## Aim of the exercise
Would you copy the line that includes "de connexion illustrant" and every line that follows it, down to the last line of the listing below, exactly as they stand?

## Records supplied
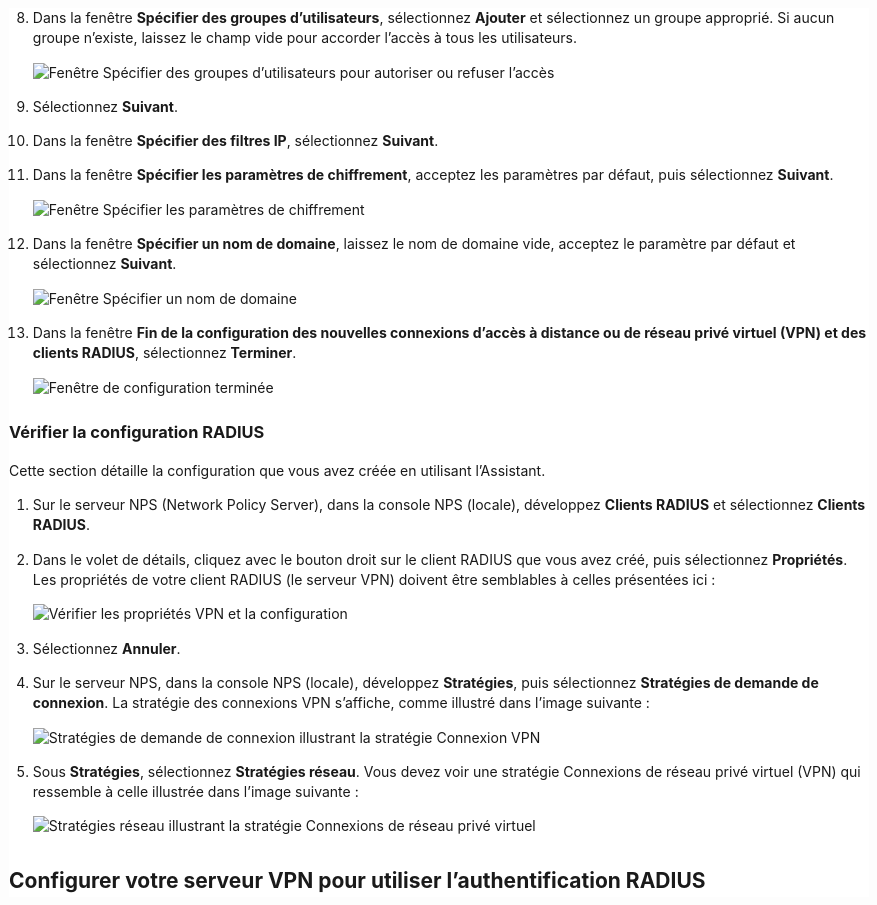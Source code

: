8. Dans la fenêtre **Spécifier des groupes d’utilisateurs**, sélectionnez **Ajouter** et sélectionnez un groupe approprié. Si aucun groupe n’existe, laissez le champ vide pour accorder l’accès à tous les utilisateurs.

    ![Fenêtre Spécifier des groupes d’utilisateurs pour autoriser ou refuser l’accès](./media/howto-mfa-nps-extension-vpn/image7.png)

9. Sélectionnez **Suivant**.

10. Dans la fenêtre **Spécifier des filtres IP**, sélectionnez **Suivant**.

11. Dans la fenêtre **Spécifier les paramètres de chiffrement**, acceptez les paramètres par défaut, puis sélectionnez **Suivant**.

    ![Fenêtre Spécifier les paramètres de chiffrement](./media/howto-mfa-nps-extension-vpn/image8.png)

12. Dans la fenêtre **Spécifier un nom de domaine**, laissez le nom de domaine vide, acceptez le paramètre par défaut et sélectionnez **Suivant**.

    ![Fenêtre Spécifier un nom de domaine](./media/howto-mfa-nps-extension-vpn/image9.png)

13. Dans la fenêtre **Fin de la configuration des nouvelles connexions d’accès à distance ou de réseau privé virtuel (VPN) et des clients RADIUS**, sélectionnez **Terminer**.

    ![Fenêtre de configuration terminée](./media/howto-mfa-nps-extension-vpn/image10.png)

### <a name="verify-the-radius-configuration"></a>Vérifier la configuration RADIUS

Cette section détaille la configuration que vous avez créée en utilisant l’Assistant.

1. Sur le serveur NPS (Network Policy Server), dans la console NPS (locale), développez **Clients RADIUS** et sélectionnez **Clients RADIUS**.

2. Dans le volet de détails, cliquez avec le bouton droit sur le client RADIUS que vous avez créé, puis sélectionnez **Propriétés**. Les propriétés de votre client RADIUS (le serveur VPN) doivent être semblables à celles présentées ici :

    ![Vérifier les propriétés VPN et la configuration](./media/howto-mfa-nps-extension-vpn/image11.png)

3. Sélectionnez **Annuler**.

4. Sur le serveur NPS, dans la console NPS (locale), développez **Stratégies**, puis sélectionnez **Stratégies de demande de connexion**. La stratégie des connexions VPN s’affiche, comme illustré dans l’image suivante :

    ![Stratégies de demande de connexion illustrant la stratégie Connexion VPN](./media/howto-mfa-nps-extension-vpn/image12.png)

5. Sous **Stratégies**, sélectionnez **Stratégies réseau**. Vous devez voir une stratégie Connexions de réseau privé virtuel (VPN) qui ressemble à celle illustrée dans l’image suivante :

    ![Stratégies réseau illustrant la stratégie Connexions de réseau privé virtuel](./media/howto-mfa-nps-extension-vpn/image13.png)

## <a name="configure-your-vpn-server-to-use-radius-authentication"></a>Configurer votre serveur VPN pour utiliser l’authentification RADIUS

## Reply
    ![Stratégies de demande de connexion illustrant la stratégie Connexion VPN](./media/howto-mfa-nps-extension-vpn/image12.png)

5. Sous **Stratégies**, sélectionnez **Stratégies réseau**. Vous devez voir une stratégie Connexions de réseau privé virtuel (VPN) qui ressemble à celle illustrée dans l’image suivante :

    ![Stratégies réseau illustrant la stratégie Connexions de réseau privé virtuel](./media/howto-mfa-nps-extension-vpn/image13.png)

## <a name="configure-your-vpn-server-to-use-radius-authentication"></a>Configurer votre serveur VPN pour utiliser l’authentification RADIUS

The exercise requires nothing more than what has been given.